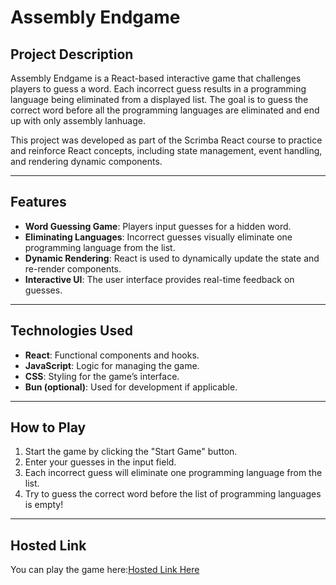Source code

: # Assembly Endgame

## Project Description
Assembly Endgame is a React-based interactive game that challenges players to guess a word. Each incorrect guess results in a programming language being eliminated from a displayed list. The goal is to guess the correct word before all the programming languages are eliminated and end  up with only assembly lanhuage.

This project was developed as part of the Scrimba React course to practice and reinforce React concepts, including state management, event handling, and rendering dynamic components.

---

## Features
- **Word Guessing Game**: Players input guesses for a hidden word.
- **Eliminating Languages**: Incorrect guesses visually eliminate one programming language from the list.
- **Dynamic Rendering**: React is used to dynamically update the state and re-render components.
- **Interactive UI**: The user interface provides real-time feedback on guesses.

---

## Technologies Used
- **React**: Functional components and hooks.
- **JavaScript**: Logic for managing the game.
- **CSS**: Styling for the game’s interface.
- **Bun (optional)**: Used for development if applicable.

---

## How to Play
1. Start the game by clicking the "Start Game" button.
2. Enter your guesses in the input field.
3. Each incorrect guess will eliminate one programming language from the list.
4. Try to guess the correct word before the list of programming languages is empty!

---

## Hosted Link
You can play the game here:[Hosted Link Here](https://assembly-endgame-by-kiren.vercel.app/)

-------------------------

» **BRIEF**
Tally up the lines above in which "list" occurs. Give the result as a bare number.

» **WRITTEN RESPONSE**
4